People v. Trice
87 N.E.3d 1087
Ill. App. Ct.2017Background
- In October 2013 police arranged a controlled buy at a Pilot truck-stop: paid informant Beverly Throgmorton arranged a $400 crack purchase; officers supplied marked bills and observed the transaction. The recovered substance tested positive for cocaine (1.3 grams).
- Defendant John Trice was arrested shortly after; police recovered a phone linking him to Throgmorton and marked money from his person.
- At arrest, defendant gave a recorded statement acknowledging he facilitated contact and pocketed $200; at trial he denied knowing a sale would occur and said he merely gave a ride to Jovon Wilder and did not handle drugs.
- A jury convicted Trice of delivery of a controlled substance at a truck stop and delivery of a controlled substance; the court merged counts and sentenced him to seven years’ imprisonment.
- On appeal Trice argued (1) the trial court should have instructed the jury on entrapment, (2) trial counsel was ineffective for not requesting an instruction cautioning about paid informants, and (3) the State committed prosecutorial misconduct in its examination and closing argument.
Issues
| Issue | Plaintiff's Argument | Defendant's Argument | Held |
|---|---|---|---|
| Whether trial court erred by refusing entrapment instruction | State: no error; defendant never admitted committing the offense at trial so entrapment instruction not warranted | Trice: the evidence (including his pre-arrest statement) supplied slight evidence of entrapment, so instruction was required | Court: no error — defendant denied commission at trial (required precondition), so entrapment instruction not appropriate |
| Whether counsel was ineffective for not requesting an informant-caution instruction | State: no ineffective assistance; Illinois has no IPI instructing specially on paid informants and existing IPI credibility instructions suffice | Trice: counsel should have requested a special informant instruction because Throgmorton was a paid informant whose testimony needed caution | Court: no deficient performance — IPI No. 1.02 and other instructions covered credibility; non-IPI informant instruction would properly be refused |
| Whether prosecutor committed reversible misconduct in direct exam and closing | State: questioning and argument were proper—direct testimony about informant’s background was admissible for credibility; rebuttal comments responded to defense attack | Trice: prosecutor vouched for informant, disparaged defendant, and gave improper personal opinions in closing | Held: no plain error — arguments fell within permissible bounds (many invited by defense), and remarks were not so inflammatory as to deny fair trial |
Key Cases Cited
- People v. Eppinger, 984 N.E.2d 475 (Ill. 2013) (plain-error framework described)

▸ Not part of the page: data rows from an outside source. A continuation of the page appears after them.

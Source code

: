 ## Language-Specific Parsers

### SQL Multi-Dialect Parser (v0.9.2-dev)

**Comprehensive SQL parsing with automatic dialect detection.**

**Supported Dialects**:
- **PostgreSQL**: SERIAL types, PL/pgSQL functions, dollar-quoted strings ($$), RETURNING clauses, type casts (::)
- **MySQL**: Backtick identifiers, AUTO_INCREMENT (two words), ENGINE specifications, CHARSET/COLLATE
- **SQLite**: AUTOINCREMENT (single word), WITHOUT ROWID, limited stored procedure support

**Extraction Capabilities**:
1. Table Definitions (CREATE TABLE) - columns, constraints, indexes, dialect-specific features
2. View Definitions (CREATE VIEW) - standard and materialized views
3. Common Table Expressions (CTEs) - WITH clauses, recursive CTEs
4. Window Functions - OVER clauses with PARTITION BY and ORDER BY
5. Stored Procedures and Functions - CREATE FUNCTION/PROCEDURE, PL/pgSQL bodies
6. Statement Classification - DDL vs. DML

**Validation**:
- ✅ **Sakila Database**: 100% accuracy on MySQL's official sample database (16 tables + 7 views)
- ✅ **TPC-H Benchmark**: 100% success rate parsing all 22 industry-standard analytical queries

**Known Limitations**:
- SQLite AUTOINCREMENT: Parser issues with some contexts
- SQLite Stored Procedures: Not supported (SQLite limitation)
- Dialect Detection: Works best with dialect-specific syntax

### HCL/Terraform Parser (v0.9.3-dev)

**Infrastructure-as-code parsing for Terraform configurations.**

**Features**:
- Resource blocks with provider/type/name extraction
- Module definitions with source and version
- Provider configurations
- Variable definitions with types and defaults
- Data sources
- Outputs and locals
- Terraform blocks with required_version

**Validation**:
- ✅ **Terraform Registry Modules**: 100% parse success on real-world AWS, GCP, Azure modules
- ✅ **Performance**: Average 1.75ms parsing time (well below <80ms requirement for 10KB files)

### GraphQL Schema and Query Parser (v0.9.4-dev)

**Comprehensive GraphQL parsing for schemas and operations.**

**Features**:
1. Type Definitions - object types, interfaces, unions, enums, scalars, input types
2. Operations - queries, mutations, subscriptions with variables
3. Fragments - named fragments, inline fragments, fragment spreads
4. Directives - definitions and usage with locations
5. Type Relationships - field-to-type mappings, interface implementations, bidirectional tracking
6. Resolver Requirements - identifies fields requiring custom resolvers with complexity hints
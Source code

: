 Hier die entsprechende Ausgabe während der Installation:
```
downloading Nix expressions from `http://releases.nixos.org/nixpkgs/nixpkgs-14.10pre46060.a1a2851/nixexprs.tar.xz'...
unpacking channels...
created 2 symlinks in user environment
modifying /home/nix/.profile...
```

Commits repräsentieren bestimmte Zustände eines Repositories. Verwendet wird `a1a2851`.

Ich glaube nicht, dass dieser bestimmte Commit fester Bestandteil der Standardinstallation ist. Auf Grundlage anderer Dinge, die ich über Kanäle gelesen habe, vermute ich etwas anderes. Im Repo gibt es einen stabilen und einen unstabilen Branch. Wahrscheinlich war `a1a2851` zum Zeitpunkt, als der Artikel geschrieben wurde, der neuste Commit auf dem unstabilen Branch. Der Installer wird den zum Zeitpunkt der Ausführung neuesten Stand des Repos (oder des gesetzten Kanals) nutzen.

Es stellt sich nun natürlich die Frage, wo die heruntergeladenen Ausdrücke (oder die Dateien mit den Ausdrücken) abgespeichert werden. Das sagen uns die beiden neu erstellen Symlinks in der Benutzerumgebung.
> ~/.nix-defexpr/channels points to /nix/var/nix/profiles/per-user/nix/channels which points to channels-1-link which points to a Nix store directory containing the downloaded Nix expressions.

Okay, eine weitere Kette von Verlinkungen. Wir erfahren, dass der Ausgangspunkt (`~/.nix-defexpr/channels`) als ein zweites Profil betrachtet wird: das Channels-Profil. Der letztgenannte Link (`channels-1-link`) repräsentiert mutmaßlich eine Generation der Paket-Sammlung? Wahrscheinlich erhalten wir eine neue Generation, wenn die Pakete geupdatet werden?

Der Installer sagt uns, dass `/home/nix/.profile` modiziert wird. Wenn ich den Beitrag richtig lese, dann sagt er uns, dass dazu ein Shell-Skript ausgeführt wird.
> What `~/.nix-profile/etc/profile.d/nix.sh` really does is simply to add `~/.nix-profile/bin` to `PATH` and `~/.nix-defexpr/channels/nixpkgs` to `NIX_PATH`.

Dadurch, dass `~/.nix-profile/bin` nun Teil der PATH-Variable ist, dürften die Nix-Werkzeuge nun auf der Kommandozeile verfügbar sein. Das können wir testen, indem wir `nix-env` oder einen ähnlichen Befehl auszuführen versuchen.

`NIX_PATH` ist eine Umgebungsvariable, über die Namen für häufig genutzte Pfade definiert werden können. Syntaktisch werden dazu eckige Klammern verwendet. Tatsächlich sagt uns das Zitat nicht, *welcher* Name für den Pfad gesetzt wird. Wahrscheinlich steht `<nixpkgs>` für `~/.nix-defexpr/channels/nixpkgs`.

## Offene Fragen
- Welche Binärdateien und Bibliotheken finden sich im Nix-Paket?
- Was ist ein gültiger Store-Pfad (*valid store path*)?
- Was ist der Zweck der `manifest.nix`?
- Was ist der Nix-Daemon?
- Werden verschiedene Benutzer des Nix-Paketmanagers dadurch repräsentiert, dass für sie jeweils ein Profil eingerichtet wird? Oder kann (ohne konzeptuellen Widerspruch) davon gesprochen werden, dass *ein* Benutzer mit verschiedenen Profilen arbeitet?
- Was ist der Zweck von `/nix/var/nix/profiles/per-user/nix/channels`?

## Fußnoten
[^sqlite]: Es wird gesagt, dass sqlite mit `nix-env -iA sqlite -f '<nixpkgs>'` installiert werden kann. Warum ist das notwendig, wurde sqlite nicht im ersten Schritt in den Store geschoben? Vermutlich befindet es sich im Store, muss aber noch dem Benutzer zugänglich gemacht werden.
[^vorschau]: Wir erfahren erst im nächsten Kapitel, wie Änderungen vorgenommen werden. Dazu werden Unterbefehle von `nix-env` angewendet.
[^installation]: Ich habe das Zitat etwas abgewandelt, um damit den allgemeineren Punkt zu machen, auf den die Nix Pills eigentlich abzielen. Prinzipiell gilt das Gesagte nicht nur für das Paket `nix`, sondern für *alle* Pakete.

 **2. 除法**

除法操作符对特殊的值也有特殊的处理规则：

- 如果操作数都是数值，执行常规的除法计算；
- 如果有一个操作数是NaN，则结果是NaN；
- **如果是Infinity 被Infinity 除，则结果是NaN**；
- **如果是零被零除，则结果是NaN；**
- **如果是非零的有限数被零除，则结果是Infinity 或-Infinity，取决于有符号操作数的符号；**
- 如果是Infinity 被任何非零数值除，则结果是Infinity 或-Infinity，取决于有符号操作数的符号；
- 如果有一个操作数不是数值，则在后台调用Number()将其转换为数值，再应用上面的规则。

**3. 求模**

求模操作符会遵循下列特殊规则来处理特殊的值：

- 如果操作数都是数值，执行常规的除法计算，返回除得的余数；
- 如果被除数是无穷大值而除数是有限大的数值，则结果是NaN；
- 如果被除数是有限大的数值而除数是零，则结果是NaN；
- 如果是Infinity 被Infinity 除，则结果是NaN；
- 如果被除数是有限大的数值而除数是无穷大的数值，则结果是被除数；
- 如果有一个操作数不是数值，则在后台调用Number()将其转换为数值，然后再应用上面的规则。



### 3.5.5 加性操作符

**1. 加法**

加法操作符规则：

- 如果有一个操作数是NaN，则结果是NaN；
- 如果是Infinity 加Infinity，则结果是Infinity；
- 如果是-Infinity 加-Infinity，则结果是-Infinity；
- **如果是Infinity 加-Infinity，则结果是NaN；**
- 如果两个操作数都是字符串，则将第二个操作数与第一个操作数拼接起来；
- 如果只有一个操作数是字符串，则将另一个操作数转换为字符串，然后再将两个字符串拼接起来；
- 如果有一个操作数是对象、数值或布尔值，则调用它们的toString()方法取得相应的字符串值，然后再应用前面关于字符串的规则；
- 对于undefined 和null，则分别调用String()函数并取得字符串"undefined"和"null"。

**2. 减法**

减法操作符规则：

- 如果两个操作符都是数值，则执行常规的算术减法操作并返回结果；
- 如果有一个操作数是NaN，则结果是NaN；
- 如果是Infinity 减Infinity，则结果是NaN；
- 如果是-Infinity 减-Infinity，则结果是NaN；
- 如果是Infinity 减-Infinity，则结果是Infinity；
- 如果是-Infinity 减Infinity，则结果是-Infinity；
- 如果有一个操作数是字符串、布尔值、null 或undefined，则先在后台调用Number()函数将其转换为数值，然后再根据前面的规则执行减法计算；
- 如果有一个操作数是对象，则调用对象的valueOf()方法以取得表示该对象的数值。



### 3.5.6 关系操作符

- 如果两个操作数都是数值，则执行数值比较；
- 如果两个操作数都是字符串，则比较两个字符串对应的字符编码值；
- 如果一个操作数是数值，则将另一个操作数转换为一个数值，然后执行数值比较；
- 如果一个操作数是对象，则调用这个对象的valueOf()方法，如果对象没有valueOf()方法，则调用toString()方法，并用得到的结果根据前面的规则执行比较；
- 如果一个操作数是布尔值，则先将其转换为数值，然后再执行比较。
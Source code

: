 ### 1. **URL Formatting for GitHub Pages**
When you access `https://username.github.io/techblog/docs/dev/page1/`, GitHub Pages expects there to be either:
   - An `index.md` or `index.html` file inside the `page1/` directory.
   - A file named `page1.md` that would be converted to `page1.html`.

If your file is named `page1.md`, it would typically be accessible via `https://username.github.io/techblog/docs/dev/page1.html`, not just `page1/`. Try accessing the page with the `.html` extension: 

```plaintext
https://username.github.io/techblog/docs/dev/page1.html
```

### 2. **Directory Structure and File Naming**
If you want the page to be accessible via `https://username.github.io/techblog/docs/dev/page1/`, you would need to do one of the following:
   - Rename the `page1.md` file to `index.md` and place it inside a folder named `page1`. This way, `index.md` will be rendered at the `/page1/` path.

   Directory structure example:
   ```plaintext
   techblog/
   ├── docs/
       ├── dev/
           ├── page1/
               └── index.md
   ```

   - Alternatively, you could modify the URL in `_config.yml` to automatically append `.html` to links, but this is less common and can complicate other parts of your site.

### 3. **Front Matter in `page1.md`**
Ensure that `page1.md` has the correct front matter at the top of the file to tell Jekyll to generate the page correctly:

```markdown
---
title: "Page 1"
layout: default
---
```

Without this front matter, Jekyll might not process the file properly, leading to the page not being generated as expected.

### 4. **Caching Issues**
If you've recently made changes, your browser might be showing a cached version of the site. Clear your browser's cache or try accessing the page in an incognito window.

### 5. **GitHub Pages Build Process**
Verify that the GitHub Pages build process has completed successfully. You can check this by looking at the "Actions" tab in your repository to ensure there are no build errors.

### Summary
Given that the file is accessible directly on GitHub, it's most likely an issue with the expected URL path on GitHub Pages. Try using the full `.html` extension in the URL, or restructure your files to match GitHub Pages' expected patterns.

- People v. Piatkowski, 870 N.E.2d 403 (Ill. 2007) (plain-error standards)
- People v. Gillespie, 557 N.E.2d 894 (Ill. 1990) (defendant must admit commission of offense to raise entrapment)
- People v. Walker, 641 N.E.2d 965 (Ill. App. Ct.) (case discussing entitlement to entrapment instruction; court here declined to follow)
- People v. McDonald, 77 N.E.3d 26 (Ill. 2016) (clarified "some evidence" standard for affirmative-defense instructions and standard of review)
- Strickland v. Washington, 466 U.S. 668 (U.S. 1984) (two-pronged ineffective-assistance test)
- People v. Evans, 808 N.E.2d 939 (Ill. 2004) (credibility of informant is for the jury)
- People v. Richardson, 528 N.E.2d 612 (Ill. 1988) (prosecutor may argue witness credibility; invited response doctrine)
- People v. Johnson, 803 N.E.2d 405 (Ill. 2003) (pervasive prosecutorial misconduct can require reversal)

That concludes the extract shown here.